Nothing but the lines below between the line holding "of $C'$. By" and the line holding "clearly superior to", inclusive, should appear in the answer, each set down exactly.
══ Task material ══
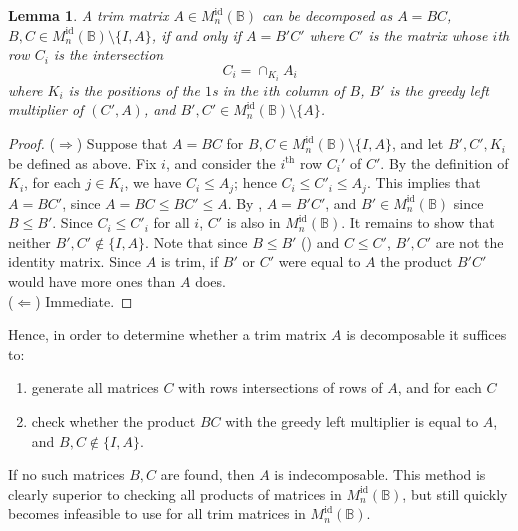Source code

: \documentclass[11pt]{article}
\newtheorem{lemma}[thm]{Lemma}
\numberwithin{equation}{section}
\newcommand{\B}{\mathbb{B}}
\newcommand{\Refn}{M_n^{\text{id}}(\B)}
\begin{document}
\begin{lemma}
  A trim matrix $A \in \Refn$ can be decomposed as $A = BC$, $B, C \in
  \Refn\setminus\{I, A\}$, if and only if $A = B'C'$ where $C'$ is the matrix
  whose $i$th row $C_i$ is the intersection 
  \[ C_i = \cap_{K_i} A_i \]
  where $K_i$ is the positions of the $1$s in the $i$th column of $B$, $B'$ is
  the greedy left multiplier of $(C', A)$, and $B', C' \in \Refn
  \setminus\{A\}$.
\end{lemma}
\begin{proof}
  ($\Rightarrow$)
  Suppose that $A = BC$ for $B, C \in \Refn \setminus\{I, A\}$, and let $B', C',
  K_i$ be defined as above. Fix $i$, and consider the $i^{\text{th}}$ row $C_i'$
  of $C'$. By the definition of $K_i$, for each $j \in K_i$, we have $C_i \leq
  A_j$; hence $C_i \leq C'_i \leq A_j$. This implies that $A = BC'$, since $A =
  BC \leq BC' \leq A$. By , $A = B'C'$, and $B' \in
  \Refn$ since $B \leq B'$. Since $C_i \leq C'_i$ for all $i$, $C'$ is also in
  $\Refn$. It remains to show that neither $B', C' \not\in \{I, A\}$. Note
  that since $B \leq B'$ () and $C \leq C'$, $B', C'$
  are not the identity matrix. Since $A$ is trim, if $B'$ or $C'$ were equal
  to $A$ the product $B'C'$ would have more ones than $A$ does.\\
  ($\Leftarrow$) Immediate.
\end{proof}
Hence, in order to determine whether a trim matrix $A$ is decomposable it
suffices to:
\begin{enumerate}
  \item generate all matrices $C$ with rows intersections of rows of $A$, and
    for each $C$
  \item check whether the product $BC$ with the greedy left multiplier is equal
    to $A$, and $B, C \not\in \{I, A\}$.
\end{enumerate}
If no such matrices $B, C$ are found, then $A$ is indecomposable. This method is
clearly superior to checking all products of matrices in $\Refn$, but still
quickly becomes infeasible to use for all trim matrices in $\Refn$.\\
\end{document}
═══
■ **Task solution**:
  of $C'$. By the definition of $K_i$, for each $j \in K_i$, we have $C_i \leq
  A_j$; hence $C_i \leq C'_i \leq A_j$. This implies that $A = BC'$, since $A =
  BC \leq BC' \leq A$. By , $A = B'C'$, and $B' \in
  \Refn$ since $B \leq B'$. Since $C_i \leq C'_i$ for all $i$, $C'$ is also in
  $\Refn$. It remains to show that neither $B', C' \not\in \{I, A\}$. Note
  that since $B \leq B'$ () and $C \leq C'$, $B', C'$
  are not the identity matrix. Since $A$ is trim, if $B'$ or $C'$ were equal
  to $A$ the product $B'C'$ would have more ones than $A$ does.\\
  ($\Leftarrow$) Immediate.
\end{proof}
Hence, in order to determine whether a trim matrix $A$ is decomposable it
suffices to:
\begin{enumerate}
  \item generate all matrices $C$ with rows intersections of rows of $A$, and
    for each $C$
  \item check whether the product $BC$ with the greedy left multiplier is equal
    to $A$, and $B, C \not\in \{I, A\}$.
\end{enumerate}
If no such matrices $B, C$ are found, then $A$ is indecomposable. This method is
clearly superior to checking all products of matrices in $\Refn$, but still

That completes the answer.